A new federal clean-air standard released Thursday reaffirmed that smog in the Los Angeles basin is still the nation's worst. But critics fear the new standard for a troublesome pollutant - ozone - will take far too long to improve public health.
The U.S. Environmental Protection Agency tightened ozone standards but relaxed the deadline for meeting them. For the Los Angeles basin, which includes Orange County, the new deadline is 2021 - 11 years later than the previous deadline for the lesser standard.
That amounts to an unacceptable delay in cleaning up the air, according to the agency in charge of smog control in the region. The South Coast Air Quality Management District has been critical of the EPA in recent years, contending that the agency has failed to impose enough new regulations to cut air pollution from sources under its jurisdiction - ships, planes, trains and interstate trucking.
Air-quality activists also are unhappy with the EPA's decision. They say it could worsen an alarming trend: After years of steady improvement, the air in the Los Angeles basin appears to be getting worse.
EPA law tougher, looser
The nation's new smog standard looks tough at first glance: a much lower threshold of ozone pollution now will register as a violation of health standards.

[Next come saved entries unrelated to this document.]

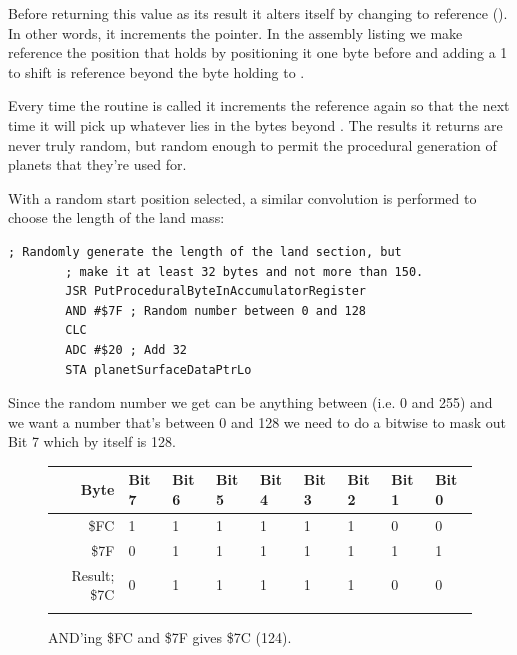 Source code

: \begin{definition}
Before returning this value as its result it alters itself by changing
 to reference  (). In other words, it increments the pointer. In the
assembly listing we make  reference the position
that holds  by positioning it one byte before and
adding a 1 to shift is reference beyond the byte holding  to
.

Every time the routine is called it increments the reference again so that the next time it will pick up whatever
  lies in the bytes beyond . The results it returns are never truly random, but random enough
  to permit the procedural generation of planets that they're used for.

\end{definition}

With a random start position selected, a similar convolution is performed to choose the length of the land mass:

\begin{lstlisting}[caption=A convolution.]
        ; Randomly generate the length of the land section, but
        ; make it at least 32 bytes and not more than 150.
        JSR PutProceduralByteInAccumulatorRegister
        AND #$7F ; Random number between 0 and 128
        CLC
        ADC #$20 ; Add 32
        STA planetSurfaceDataPtrLo

\end{lstlisting}

Since the random number we get can be anything between  (i.e. 0 and 255) and we want a number
that's between 0 and 128 we need to do a bitwise  to mask out Bit 7 which by itself is 128.

\begin{figure}[H]
  {
    \setlength{\tabcolsep}{3.0pt}
    \setlength\cmidrulewidth{\heavyrulewidth} %
    \begin{adjustbox}{width=10cm,center}

      \begin{tabular}{rllllllll}
        \toprule
        Byte & Bit 7 & Bit 6 & Bit 5 & Bit 4 & Bit 3 & Bit 2 & Bit 1 & Bit 0        \\
        \midrule
        \$FC & 1 & 1 & 1 & 1 & 1 & 1 & 0 & 0 \\
        \$7F & 0 & 1 & 1 & 1 & 1 & 1 & 1 & 1 \\
        \midrule
        Result; \$7C & 0 & 1 & 1 & 1 & 1 & 1 & 0 & 0 \\
        \addlinespace
        \bottomrule
      \end{tabular}

    \end{adjustbox}

  }\caption*{AND'ing \$FC and \$7F gives \$7C (124).}
\end{figure}


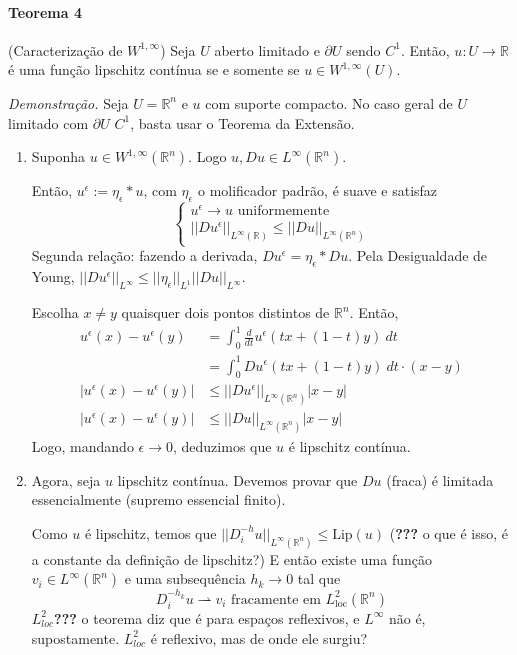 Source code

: \documentclass[a4paper, 11pt]{article}
\newcommand{\R}{\mathbb{R}}
\newcommand{\rn}{{\mathbb{R}^n}}
\newcommand{\pu}{\partial U}
\newcommand{\e}{\epsilon}
\begin{document}
\paragraph{Teorema 4}\label{t:sobolev-quociente-de-diferenças-infinito} (Caracterização de $W^{1,\infty}$) Seja $U$ aberto limitado e $\pu$ sendo $C^1$. Então, $u:U\rightarrow\R$ é uma função lipschitz contínua se e somente se $u \in W^{1,\infty}(U)$.

\textit{Demonstração.} Seja $U=\rn$ e $u$ com suporte compacto.
No caso geral de $U$ limitado com $\pu$ $C^1$, basta usar o Teorema da Extensão.

\begin{enumerate}
	\item Suponha $u \in W^{1,\infty}(\rn)$. Logo $u, Du \in L^\infty(\rn)$.

	Então, $u^\epsilon := \eta_\epsilon * u$, com $\eta_\e$ o molificador padrão, é suave e satisfaz \[\begin{cases}
		u^\e \rightarrow u \text{ uniformemente} \\
		||Du^\e||_{L^\infty(\R)} \leq ||Du||_{L^\infty(\rn)}
	\end{cases}\]
	Segunda relação: fazendo a derivada, $Du^\e = \eta_\epsilon * Du$. Pela Desigualdade de Young, $||Du^\e||_{L^\infty} \leq ||\eta_\e||_{L^1} ||Du||_{L^\infty}$.
	
	Escolha $x\neq y$ quaisquer dois pontos distintos de $\rn$. Então, \begin{align*}
		u^\e(x) - u^\e(y) &= \int_0^1 \frac{d}{dt}u^\e(tx + (1-t)y)\ dt \\
		&= \int_0^1 Du^\e(tx + (1-t)y)\ dt \cdot (x-y) \\
		|u^\e(x) - u^\e(y)| &\leq ||Du^\e||_{L^\infty(\rn)}|x-y| \\ 
		|u^\e(x) - u^\e(y)| &\leq ||Du||_{L^\infty(\rn)}|x-y|
	\end{align*}
	Logo, mandando $\e \rightarrow 0$, deduzimos que $u$ é lipschitz contínua.
	
	\item Agora, seja $u$ lipschitz contínua. Devemos provar que $Du$ (fraca) é limitada essencialmente (supremo essencial finito).

	Como $u$ é lipschitz, temos que $||D_i^{-h}u||_{L^\infty(\rn)}\leq \text{Lip}(u)$ (\textbf{???} o que é isso, é a constante da definição de lipschitz?) E então existe uma função $v_i \in L^\infty(\rn)$ e uma subsequência $h_k\rightarrow 0$ tal que \[ D_i^{-h_k}u \rightharpoonup v_i \text{ fracamente em } L^2_{\text{loc}}(\rn)\] \textbf{$L^2_{loc}$???} o teorema diz que é para espaços reflexivos, e $L^\infty$ não é, supostamente. $L^2_{loc}$ é reflexivo, mas de onde ele surgiu?


\end{enumerate}
\end{document}
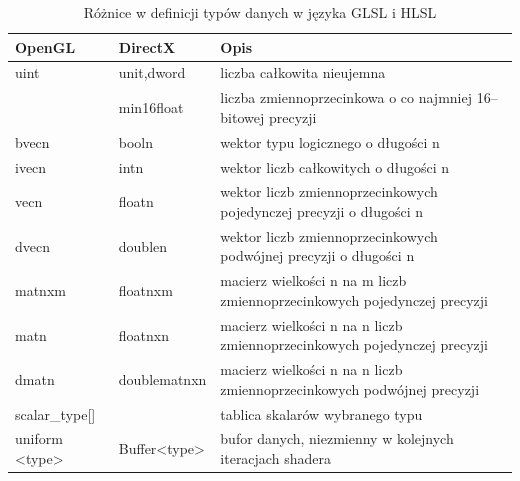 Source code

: \documentclass[archive]{mgr}
\begin{document}
\begin{table}[!h]

    \centering 
    \caption{Różnice w definicji typów danych w języka GLSL i HLSL}
    		\label{lab:datatypes}
    \vspace{2mm} 
\begin{tabular}{|p{3cm}|p{3cm}|p{9cm}|}
\hline


\textbf{OpenGL}&\textbf{DirectX}&\textbf{Opis}\\ \hline
uint & unit,dword& liczba całkowita nieujemna\\ \hline
       & min16float& liczba zmiennoprzecinkowa o co najmniej 16–bitowej precyzji\\ \hline
bvecn & booln& wektor typu logicznego o długości n\\ \hline
ivecn & intn&wektor liczb całkowitych o długości n\\ \hline
vecn & floatn&wektor liczb zmiennoprzecinkowych pojedynczej precyzji o długości n\\ \hline
dvecn & doublen&wektor liczb zmiennoprzecinkowych podwójnej precyzji o długości n\\ \hline
matnxm & floatnxm& macierz wielkości n na m liczb zmiennoprzecinkowych pojedynczej precyzji\\ \hline
matn & floatnxn& macierz wielkości n na n liczb zmiennoprzecinkowych pojedynczej precyzji\\ \hline
dmatn & doublematnxn& macierz wielkości n na n liczb zmiennoprzecinkowych podwójnej precyzji\\ \hline
scalar\_type[] & & tablica skalarów wybranego typu\\ \hline
uniform <type> & Buffer<type>& bufor danych, niezmienny w kolejnych iteracjach shadera\\ \hline

\end{tabular}
\end{table}

\newpage
\end{document}
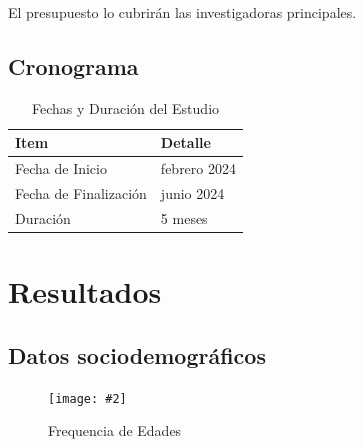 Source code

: \documentclass[man]{apa7}
\newcommand{\includegraphicsmax}[2][]{%
	\texttt{[image: \#2]}%
}
\begin{document}
	El presupuesto lo cubrirán las investigadoras principales.

	\subsection{Cronograma}\label{cronograma}

	\begin{table}[h!]
		\centering
		\begin{tabular}{@{}ll@{}}
			\toprule
			\textbf{Item}                & \textbf{Detalle}     \\ \midrule
			Fecha de Inicio              & febrero 2024         \\
			Fecha de Finalización        & junio 2024           \\
			Duración                     & 5 meses              \\ \bottomrule
		\end{tabular}
		\caption{Fechas y Duración del Estudio}
		\label{tab:fechas-duracion}
	\end{table}


	\section{Resultados}\label{resultados}

	\subsection{Datos sociodemográficos}

	\begin{figure}[H]
		\centering
		\includegraphicsmax{freq.age.pdf}
		\caption{Frequencia de Edades}
		\label{fig:Figure1}
	\end{figure}
\end{document}
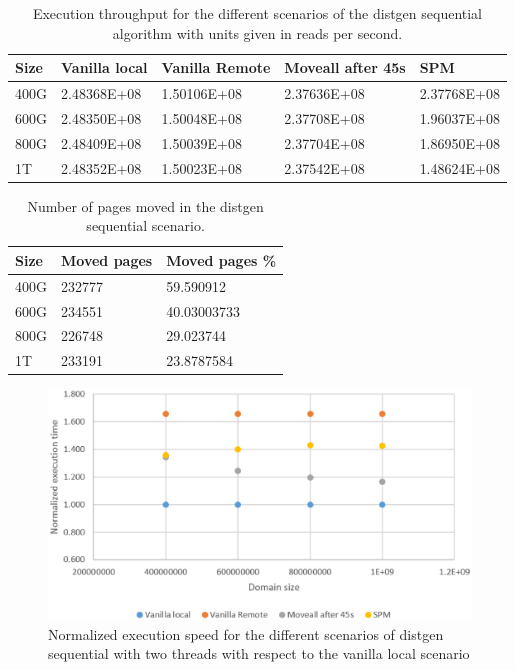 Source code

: \begin{table}[th]
	\centering
		\begin{tabularx}{\textwidth}{|l|l|l|l|X|}
		\hline
			Size & Vanilla local & Vanilla Remote & Moveall after 45s & SPM \\
			\hline
			400G & 2.48368E+08 & 1.50106E+08 & 2.37636E+08& 2.37768E+08\\
			\hline
			600G & 2.48350E+08 & 1.50048E+08  & 2.37708E+08 & 1.96037E+08\\
			\hline
			800G & 2.48409E+08 & 1.50039E+08 & 2.37704E+08 & 1.86950E+08 \\
			\hline
			1T & 2.48352E+08 & 1.50023E+08 & 2.37542E+08 & 1.48624E+08 \\
			\hline
		\end{tabularx}
		\caption{Execution throughput for the different scenarios of the distgen sequential algorithm with units given in reads per second.}
		\label{table:res-dgentrgseq2t}
\end{table}

\begin{table}[th]
	\centering
		\begin{tabularx}{.6\textwidth}{|l|l|X|}
		\hline
			Size & Moved pages & Moved pages \%  \\
			\hline
			400G & 232777 & 59.590912 \\
			\hline
			600G & 234551 & 40.03003733\\
			\hline
			800G & 226748 & 29.023744 \\
			\hline
			1T & 233191 & 23.8787584 \\
			\hline
		\end{tabularx}
		\caption{Number of pages moved in the distgen sequential scenario.}
		\label{table:res-dgenmvdseq2t}
\end{table}

\begin{figure}
	\centering
		\includegraphics[width=.8\textwidth]{figures/time-dgentt-ser.eps}
		\caption{Normalized execution speed for the different scenarios of  distgen sequential with two threads with respect to the vanilla local scenario}
		\label{fig:res-dgentimseq2t}
\end{figure}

And nearly all experts agree the new standard will better protect public health.
But the action taken by the U.S. Environmental Protection Agency on Thursday is viewed by many as a step in the wrong direction. Besides air-quality activists, even the agency that regulates smog in the region expressed deep reservations.
They are worried about a rollback of the deadline for meeting ozone standards. Instead of 2010 - the deadline under the old, less-stringent standard - the Los Angeles basin, which includes Orange County, now has until 2021 to meet the new, tougher standard. Areas that fail to meet their deadlines can lose federal highway funds.
The old deadline will be set aside in about a year, EPA officials said.
"We have some very serious concerns," said Sam Atwood, spokesman for the South Coast Air Quality Management District in Diamond Bar. "Take away the 2010 deadline, and that's like taking your foot off the gas and coasting toward clean air."
And the district says it's a bad time to be coasting; after years of steady improvement, air quality in the Los Angeles basin has begun to slip in recent years.
Weather accounts for some of the slippage. Much of it, however, might well be increased population, increased use of gas-chugging vehicles such as SUVs and, according to the South Coast district, a failure by the EPA and state regulators to take on their fair share of responsibility.
The way the South Coast district tells it, the EPA is not doing enough to regulate interstate trucking, planes, ships and trains. Those all fall within federal jurisdiction. The South Coast district mainly is confined to regulating "stationary" sources, such as industries and power plants.
The state Air Resources Board, which regulates "mobile" sources such as cars and trucks, the main sources of smog, has made strides recently in its commitment to increase regulation, Atwood said.
But he fears the rollback of the ozone deadline will take pressure off the EPA, the state and industry.
For their part, EPA officials point to new diesel-truck regulations that will take effect in coming years and say they will pursue a number of options for reaching the new standards.
"We are going to do everything we can to try to be innovative," said Wayne Nastri, administrator for the EPA's Pacific-Southwest region. "There's not anything off the table." The new ozone standard is aimed at longer exposure to lower levels of pollution, so it will do a better job of protecting the public, the EPA says.
Despite those assurances, Gail Ruderman Feuer, an senior attorney with the Natural Resources Defense Council who tracks air quality in Southern California, sees the EPA's action as part of an ominous trend: the erosion of environmental protections by the Bush administration.
"Clearly, this proposal is part of an overall effort by this administration to weaken our clean-air laws," Feuer said. "While one hand of the administration is implementing new, tougher standards, at the same time they're weakening key provisions of the Clean Air Act."
Industry and business leaders see the rollback of the ozone deadline not only as welcome but also necessary. Julie Puentes, executive vice president of the Orange County Business Council representing about 300 businesses, called the rollback "helpful." Bob Wyman of the Regulatory Flexibility Group, which represents about 10 large companies in the Los Angeles basin including Boeing and Southern California Edison, said meeting increasingly demanding air-quality rules means developing technologies that don't exist today.
"This will give badly needed time for other technologies to develop," Wyman said. It also will "give us time for the natural turnover of vehicle and truck populations."